LIHUE — A mariner’s union said a lawsuit filed against a tug operator for negligence is full of errors.

Additionally, the union said, four of the unnamed crew members in the Young Brothers lawsuit hadn’t been drinking and should be praised for their rescue efforts after the tug barge accident — yet they still haven’t been assigned work since the Oct. 31 mishap in Nawiliwili Harbor.

Young Brother’s lawsuit accuses a tug captain and chief mate of negligence, including drinking, that led to a barge breaking from the tug and crashing into the breakwater. 

Inland Boatmen’s Union Hawaii Regional Director Donovan Duncan said the four other crewmen aboard the ship weren’t drinking but have been unfairly punished.

“The four other crewmen are not defendants in this lawsuit and were not fired,” he said. “They were unjustly put on a no-work available status and were told to use their accrued time off until the USCG investigation is completed.”

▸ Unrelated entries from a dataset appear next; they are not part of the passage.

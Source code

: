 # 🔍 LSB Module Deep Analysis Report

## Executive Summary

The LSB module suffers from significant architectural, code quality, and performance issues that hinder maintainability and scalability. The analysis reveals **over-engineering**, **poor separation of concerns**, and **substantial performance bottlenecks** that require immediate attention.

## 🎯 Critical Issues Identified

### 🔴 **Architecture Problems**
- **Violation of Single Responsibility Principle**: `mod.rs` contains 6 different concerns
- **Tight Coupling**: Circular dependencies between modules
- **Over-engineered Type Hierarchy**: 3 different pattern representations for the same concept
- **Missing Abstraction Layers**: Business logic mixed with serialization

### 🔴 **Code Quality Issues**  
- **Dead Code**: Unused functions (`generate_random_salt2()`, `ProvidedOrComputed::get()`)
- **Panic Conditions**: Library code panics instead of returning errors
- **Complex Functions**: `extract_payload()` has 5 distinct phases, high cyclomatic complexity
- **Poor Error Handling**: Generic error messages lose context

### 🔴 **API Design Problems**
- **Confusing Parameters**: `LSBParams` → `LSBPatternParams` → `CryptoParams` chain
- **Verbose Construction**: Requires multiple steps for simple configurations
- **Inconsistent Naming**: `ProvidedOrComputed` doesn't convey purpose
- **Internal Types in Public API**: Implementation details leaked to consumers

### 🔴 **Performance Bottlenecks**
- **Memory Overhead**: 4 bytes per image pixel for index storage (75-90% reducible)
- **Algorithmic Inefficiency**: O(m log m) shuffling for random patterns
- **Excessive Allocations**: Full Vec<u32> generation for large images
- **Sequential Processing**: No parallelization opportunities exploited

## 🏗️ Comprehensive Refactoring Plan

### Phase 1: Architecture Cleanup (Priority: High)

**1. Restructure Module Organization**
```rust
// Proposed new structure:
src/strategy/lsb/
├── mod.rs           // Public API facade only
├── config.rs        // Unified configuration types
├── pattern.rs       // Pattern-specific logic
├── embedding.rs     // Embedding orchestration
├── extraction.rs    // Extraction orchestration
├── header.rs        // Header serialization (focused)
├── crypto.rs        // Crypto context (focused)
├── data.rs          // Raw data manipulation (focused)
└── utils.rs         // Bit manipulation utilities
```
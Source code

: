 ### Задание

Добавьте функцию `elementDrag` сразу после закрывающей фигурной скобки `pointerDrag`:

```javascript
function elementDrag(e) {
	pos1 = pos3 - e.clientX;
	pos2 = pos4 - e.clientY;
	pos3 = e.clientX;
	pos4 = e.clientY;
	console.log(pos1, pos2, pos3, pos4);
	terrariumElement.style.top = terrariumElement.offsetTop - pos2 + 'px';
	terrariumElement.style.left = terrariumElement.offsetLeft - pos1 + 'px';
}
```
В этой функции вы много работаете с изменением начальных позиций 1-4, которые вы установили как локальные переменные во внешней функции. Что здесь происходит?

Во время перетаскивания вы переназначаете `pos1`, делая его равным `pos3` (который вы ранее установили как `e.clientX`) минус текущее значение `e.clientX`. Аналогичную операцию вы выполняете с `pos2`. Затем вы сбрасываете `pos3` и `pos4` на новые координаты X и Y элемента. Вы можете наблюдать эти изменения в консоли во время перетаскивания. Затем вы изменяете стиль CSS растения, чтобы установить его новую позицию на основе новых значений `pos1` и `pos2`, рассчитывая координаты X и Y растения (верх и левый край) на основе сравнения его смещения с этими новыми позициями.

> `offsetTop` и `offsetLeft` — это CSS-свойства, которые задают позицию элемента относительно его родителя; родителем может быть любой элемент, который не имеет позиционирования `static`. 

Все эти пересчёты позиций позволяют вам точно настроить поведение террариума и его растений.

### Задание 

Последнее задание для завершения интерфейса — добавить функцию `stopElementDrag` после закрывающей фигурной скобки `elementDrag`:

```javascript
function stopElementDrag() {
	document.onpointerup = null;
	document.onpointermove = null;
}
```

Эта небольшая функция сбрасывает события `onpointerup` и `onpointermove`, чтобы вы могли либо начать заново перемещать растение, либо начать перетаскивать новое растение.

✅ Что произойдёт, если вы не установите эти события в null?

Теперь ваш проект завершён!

Arbitration is being scheduled on behalf of the four crew members by IBU, in the Mariner Division of the International Longshore and Warehouse Union, and Foss Maritime, the parent company of Young Brothers. IBU claims Young Brothers has no reason to leave the workers out when they schedule crews.

“Many of the allegations in the complaint are untrue,” said Charles K.Y. Khim, an attorney and spokesman for IBU at a press conference. “The chief allegation that others were drunk is just wrong.”

The complaint was filed Jan. 7 in U.S. District Court, District of Hawaii. It alleges negligence, breach of contract and violation of federal maritime law when the tug Moana Holo departed Nawiliwili with at least one crew member under the influence of an intoxicant, who was responsible for allowing the barge Makaala to break free of its tow and crash into the breakwater.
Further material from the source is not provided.